Monday, December 31, 2007

New Year Musings

Today is New Year's eve. Somehow, I just can't get too excited about the start of another year. I know some folks get all dressed up, stay up late and really celebrate, but I just seem to be too tired to do all that anymore. I hope it's just that I still have small children at 44 yrs old.
When we got pregnant with the twins in 2001, Hal Winderweedle said to Frank "What were you thinking?!" Sometimes, I feel the same way. Don't misunderstand me, I wouldn't trade any of my children but my kids demand a lot of energy. Energy I just don't seem to have right now. But, I have learned over the years that the times I just don't have the capacity to cope are the times that the Lord uses to draw me close and teach me the things I won't hear under better circumstances. Wouldn't it be great if we could just look and learn? Not having to experience to live it out in our own life?
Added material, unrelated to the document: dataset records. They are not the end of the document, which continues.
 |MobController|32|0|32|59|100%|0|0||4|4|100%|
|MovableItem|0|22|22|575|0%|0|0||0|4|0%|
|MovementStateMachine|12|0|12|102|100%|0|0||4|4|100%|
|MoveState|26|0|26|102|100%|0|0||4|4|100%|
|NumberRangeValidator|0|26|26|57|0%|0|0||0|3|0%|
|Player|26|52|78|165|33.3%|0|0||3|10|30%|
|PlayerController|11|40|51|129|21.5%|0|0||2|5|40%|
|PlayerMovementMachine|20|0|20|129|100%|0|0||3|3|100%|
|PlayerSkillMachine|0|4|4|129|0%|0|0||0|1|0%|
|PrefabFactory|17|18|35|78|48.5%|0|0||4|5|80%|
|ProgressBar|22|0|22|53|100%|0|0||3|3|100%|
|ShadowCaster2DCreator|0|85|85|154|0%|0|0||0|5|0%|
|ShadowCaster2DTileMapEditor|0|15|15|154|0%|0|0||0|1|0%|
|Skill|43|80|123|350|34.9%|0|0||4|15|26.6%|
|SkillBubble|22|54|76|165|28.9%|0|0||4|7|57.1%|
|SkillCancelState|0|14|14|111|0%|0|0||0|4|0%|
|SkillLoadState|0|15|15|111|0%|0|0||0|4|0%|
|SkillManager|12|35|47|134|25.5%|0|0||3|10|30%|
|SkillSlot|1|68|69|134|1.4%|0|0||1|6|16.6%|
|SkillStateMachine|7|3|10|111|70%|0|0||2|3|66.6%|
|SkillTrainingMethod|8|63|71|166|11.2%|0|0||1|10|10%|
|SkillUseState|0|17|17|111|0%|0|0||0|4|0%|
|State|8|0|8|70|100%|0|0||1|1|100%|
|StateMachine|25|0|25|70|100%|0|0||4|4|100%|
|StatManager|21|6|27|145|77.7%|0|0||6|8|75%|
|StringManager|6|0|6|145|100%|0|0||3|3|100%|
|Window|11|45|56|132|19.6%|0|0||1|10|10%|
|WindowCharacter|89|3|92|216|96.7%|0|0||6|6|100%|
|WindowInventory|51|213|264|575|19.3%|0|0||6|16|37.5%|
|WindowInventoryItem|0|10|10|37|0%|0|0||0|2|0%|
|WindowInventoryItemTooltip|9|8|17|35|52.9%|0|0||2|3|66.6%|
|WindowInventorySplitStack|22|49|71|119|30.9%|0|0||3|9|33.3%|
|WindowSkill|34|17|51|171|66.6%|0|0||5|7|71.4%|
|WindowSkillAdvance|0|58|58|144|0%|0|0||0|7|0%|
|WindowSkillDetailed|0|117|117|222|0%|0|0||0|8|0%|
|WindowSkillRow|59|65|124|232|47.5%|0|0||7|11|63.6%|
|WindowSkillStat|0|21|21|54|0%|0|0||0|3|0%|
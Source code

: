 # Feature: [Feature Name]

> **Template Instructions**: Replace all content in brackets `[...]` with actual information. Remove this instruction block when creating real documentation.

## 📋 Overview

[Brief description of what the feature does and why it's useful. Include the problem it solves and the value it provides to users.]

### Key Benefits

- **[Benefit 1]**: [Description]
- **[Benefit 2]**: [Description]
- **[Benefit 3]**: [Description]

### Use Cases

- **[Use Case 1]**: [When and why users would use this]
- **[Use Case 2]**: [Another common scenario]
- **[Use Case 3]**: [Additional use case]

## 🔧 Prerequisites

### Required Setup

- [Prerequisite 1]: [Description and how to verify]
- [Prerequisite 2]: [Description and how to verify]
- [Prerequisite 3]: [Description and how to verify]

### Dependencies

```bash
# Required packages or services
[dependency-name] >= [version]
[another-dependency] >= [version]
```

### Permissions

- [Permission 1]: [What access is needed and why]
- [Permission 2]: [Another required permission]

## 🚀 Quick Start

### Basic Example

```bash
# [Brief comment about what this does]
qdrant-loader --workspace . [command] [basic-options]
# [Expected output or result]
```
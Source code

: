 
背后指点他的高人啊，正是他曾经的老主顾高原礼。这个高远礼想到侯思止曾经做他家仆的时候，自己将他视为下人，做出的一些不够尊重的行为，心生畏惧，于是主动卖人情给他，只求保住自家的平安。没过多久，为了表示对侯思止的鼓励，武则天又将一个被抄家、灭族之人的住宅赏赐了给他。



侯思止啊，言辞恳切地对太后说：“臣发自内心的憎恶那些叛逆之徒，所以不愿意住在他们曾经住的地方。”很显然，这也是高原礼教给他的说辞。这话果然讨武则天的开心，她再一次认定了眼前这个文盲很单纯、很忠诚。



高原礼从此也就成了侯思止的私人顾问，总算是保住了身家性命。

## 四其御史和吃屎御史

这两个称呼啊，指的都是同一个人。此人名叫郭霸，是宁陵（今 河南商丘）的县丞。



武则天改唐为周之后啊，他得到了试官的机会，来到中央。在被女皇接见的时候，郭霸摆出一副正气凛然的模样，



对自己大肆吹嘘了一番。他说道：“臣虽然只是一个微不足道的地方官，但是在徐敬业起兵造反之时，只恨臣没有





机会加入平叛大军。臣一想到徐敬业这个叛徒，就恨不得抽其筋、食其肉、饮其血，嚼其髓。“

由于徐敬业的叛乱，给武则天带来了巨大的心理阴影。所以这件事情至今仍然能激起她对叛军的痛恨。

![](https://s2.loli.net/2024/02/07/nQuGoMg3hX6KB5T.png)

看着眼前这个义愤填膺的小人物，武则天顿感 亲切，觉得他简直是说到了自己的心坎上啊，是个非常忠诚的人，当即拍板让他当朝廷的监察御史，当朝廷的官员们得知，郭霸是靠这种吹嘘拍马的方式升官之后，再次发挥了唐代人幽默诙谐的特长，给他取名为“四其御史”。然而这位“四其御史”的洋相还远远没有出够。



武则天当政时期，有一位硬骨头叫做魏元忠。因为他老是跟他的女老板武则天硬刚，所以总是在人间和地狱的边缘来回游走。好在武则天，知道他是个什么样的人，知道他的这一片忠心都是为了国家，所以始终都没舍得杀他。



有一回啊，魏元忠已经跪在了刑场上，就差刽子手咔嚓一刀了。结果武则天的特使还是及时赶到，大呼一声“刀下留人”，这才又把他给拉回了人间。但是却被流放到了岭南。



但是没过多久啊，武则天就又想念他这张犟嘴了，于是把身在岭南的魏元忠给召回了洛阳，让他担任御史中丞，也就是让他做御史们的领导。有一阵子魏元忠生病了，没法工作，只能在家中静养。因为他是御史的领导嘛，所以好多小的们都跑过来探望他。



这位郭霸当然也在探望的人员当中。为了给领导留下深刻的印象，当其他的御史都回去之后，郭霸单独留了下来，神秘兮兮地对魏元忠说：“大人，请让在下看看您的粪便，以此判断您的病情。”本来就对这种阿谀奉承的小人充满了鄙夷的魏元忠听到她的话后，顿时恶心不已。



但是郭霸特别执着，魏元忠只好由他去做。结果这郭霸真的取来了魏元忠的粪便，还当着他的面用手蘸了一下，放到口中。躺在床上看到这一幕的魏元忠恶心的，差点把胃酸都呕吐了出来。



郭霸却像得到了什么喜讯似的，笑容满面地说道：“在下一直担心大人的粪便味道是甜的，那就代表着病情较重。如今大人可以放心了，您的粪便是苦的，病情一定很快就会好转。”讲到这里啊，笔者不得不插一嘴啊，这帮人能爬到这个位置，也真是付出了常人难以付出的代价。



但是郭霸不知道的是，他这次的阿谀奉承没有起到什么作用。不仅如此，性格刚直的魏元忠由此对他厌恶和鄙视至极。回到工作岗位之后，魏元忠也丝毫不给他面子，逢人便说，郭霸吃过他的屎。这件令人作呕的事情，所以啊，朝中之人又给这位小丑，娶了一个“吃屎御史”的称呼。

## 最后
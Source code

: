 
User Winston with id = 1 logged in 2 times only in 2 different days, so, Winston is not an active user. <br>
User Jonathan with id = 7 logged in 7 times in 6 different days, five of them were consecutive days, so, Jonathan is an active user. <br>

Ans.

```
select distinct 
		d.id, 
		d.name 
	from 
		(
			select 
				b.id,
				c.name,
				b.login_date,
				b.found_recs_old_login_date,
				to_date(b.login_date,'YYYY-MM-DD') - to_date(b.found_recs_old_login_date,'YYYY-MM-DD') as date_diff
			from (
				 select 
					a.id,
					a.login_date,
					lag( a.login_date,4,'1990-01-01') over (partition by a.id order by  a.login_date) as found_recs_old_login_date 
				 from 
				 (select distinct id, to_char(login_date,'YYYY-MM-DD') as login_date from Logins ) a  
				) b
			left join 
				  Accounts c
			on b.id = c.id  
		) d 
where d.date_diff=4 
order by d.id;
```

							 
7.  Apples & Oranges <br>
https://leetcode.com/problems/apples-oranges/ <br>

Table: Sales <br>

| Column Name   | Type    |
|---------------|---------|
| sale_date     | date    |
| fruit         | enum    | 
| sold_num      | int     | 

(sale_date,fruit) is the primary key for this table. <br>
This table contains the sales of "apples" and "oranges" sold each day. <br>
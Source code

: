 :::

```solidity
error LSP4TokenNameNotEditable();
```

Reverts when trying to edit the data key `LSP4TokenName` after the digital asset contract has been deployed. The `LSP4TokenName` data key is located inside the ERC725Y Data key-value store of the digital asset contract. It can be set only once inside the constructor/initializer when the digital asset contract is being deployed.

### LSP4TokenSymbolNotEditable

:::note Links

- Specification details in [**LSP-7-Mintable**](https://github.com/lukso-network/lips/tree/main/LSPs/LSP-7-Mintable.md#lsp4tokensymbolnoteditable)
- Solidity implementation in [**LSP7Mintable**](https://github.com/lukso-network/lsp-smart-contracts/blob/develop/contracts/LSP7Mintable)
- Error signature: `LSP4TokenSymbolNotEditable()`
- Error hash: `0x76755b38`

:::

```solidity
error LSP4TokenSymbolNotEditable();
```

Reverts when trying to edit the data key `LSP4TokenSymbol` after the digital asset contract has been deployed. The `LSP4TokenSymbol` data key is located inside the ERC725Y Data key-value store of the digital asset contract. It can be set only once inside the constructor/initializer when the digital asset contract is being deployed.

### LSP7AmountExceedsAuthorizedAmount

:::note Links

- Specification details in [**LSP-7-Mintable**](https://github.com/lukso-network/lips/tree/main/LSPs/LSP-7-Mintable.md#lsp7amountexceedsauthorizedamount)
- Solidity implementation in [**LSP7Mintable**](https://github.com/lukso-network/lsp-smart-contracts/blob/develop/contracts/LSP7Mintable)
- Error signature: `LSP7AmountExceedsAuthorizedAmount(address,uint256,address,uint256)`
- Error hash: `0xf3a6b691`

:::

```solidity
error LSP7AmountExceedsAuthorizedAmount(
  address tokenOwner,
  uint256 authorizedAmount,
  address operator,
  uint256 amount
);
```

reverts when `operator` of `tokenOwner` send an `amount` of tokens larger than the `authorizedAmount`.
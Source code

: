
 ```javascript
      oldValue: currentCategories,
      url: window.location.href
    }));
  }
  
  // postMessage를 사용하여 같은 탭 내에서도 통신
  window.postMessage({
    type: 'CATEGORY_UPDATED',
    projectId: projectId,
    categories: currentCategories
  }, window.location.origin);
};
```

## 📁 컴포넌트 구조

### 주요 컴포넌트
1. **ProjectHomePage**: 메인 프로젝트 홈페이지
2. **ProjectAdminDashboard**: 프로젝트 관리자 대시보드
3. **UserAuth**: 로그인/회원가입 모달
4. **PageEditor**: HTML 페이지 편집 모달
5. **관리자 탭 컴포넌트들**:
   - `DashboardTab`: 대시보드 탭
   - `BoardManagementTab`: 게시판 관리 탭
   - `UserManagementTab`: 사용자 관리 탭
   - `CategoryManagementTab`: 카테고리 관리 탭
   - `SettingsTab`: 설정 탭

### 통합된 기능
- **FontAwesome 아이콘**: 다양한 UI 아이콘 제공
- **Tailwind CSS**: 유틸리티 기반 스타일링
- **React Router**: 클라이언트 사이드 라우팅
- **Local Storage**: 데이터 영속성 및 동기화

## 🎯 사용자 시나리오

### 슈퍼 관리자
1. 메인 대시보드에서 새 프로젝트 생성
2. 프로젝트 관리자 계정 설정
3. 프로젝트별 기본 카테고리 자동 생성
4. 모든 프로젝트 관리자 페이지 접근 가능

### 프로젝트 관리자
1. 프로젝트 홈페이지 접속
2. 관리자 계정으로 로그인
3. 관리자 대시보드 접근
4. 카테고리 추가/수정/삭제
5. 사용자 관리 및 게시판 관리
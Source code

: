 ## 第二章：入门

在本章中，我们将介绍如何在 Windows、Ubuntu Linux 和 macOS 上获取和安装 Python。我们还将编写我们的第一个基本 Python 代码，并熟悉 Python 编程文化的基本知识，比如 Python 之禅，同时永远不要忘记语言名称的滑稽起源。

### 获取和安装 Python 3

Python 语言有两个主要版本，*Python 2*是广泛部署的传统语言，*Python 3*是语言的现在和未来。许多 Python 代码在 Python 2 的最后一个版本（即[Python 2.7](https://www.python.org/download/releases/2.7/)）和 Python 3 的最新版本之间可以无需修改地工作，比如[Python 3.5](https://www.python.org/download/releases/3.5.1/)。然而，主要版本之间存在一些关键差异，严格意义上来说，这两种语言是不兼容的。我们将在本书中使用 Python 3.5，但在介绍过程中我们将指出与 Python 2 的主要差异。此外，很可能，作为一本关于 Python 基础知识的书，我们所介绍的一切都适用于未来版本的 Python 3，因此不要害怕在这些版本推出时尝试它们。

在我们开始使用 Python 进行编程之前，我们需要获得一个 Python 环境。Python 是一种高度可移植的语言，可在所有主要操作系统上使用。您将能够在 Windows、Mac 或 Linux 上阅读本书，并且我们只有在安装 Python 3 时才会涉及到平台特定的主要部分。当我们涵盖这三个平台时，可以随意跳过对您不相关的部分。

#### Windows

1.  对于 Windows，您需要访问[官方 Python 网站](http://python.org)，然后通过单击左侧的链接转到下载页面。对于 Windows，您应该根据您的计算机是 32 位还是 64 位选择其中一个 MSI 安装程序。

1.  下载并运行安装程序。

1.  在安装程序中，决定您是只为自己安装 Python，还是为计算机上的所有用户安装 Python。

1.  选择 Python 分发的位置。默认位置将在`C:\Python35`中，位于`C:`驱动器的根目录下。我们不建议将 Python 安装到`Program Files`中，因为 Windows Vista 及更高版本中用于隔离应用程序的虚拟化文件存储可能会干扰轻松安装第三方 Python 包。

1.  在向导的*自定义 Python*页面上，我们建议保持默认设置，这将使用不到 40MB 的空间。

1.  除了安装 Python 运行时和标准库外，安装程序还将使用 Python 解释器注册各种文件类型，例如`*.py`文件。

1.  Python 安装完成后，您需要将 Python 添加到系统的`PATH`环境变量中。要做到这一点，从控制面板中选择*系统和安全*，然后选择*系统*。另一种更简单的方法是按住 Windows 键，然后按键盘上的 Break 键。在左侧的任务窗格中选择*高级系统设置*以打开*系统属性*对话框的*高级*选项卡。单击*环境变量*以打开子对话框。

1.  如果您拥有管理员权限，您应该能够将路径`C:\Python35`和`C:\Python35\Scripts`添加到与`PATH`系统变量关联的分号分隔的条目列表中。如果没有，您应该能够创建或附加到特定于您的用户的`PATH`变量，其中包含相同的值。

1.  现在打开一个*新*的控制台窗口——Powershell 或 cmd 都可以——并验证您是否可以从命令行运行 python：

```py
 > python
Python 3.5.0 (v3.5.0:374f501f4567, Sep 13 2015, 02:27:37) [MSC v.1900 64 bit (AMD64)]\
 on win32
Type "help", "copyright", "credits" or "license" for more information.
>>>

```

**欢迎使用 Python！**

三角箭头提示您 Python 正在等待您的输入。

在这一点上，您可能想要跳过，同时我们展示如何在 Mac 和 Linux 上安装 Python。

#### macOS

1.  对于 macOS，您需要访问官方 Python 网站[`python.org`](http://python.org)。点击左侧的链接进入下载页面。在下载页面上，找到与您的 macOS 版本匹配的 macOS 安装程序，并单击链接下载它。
I tell my children to listen to someone who's older and hopefully a little wiser (myself?) and learn from my experiences and mistakes. Ha! Who am I kidding? I am chief among sinners. I don't listen either. God has taken the experience of child rearing and used it as a hot house for me. Forced growth. I must say it is somewhat painful, but extremely humbling and rewarding. I have so much farther to go, but it is not as far as it used to be.

Sunday, December 30, 2007

I have kept a journal off and on through the years and have found it to be therapeutic and a great way to reflect on my life. I haven't taken the time in the last couple of years. I think it shows. I need time to reflect. I need to examine my emotions and my thoughts on paper. When I don't, I tend to lose myself. I forget who I am. I forget why I'm here, why I get up every morning. I just start existing. I start to forget the most important things and start living from the urgent to the urgent. While my primary job here on this earth at the moment is to keep a home, my primary job is not to keep house. When I look around at strewn clothing and shoes, I tend to forget that the people who strew these items are the reason I am here. I am not here to impress anyone with my spotless house,(not that that would ever happen) but to love and grow these little people into responsible adults. Yes, sometimes that means having them pick up, but I must remember to lovingly teach them, not berate them and make them feel like they don't measure up. I finally realized after years of feeling as though I didn't "measure up" that God doesn't measure me by my standard. He measures Jesus in me and he always, always measures up. That's not to say that I don't have responsibility, it's just that he doesn't love or not love me based on what I do or don't do. I have a tendency to tell my children by my actions that my love is less when they do not please me. Why do I do that? I find myself trying to manipulate them by my anger. What absurdity! The goal I am trying to reach is love!! How in the world could I ever achieve this by my anger? Help me see myself as I really am!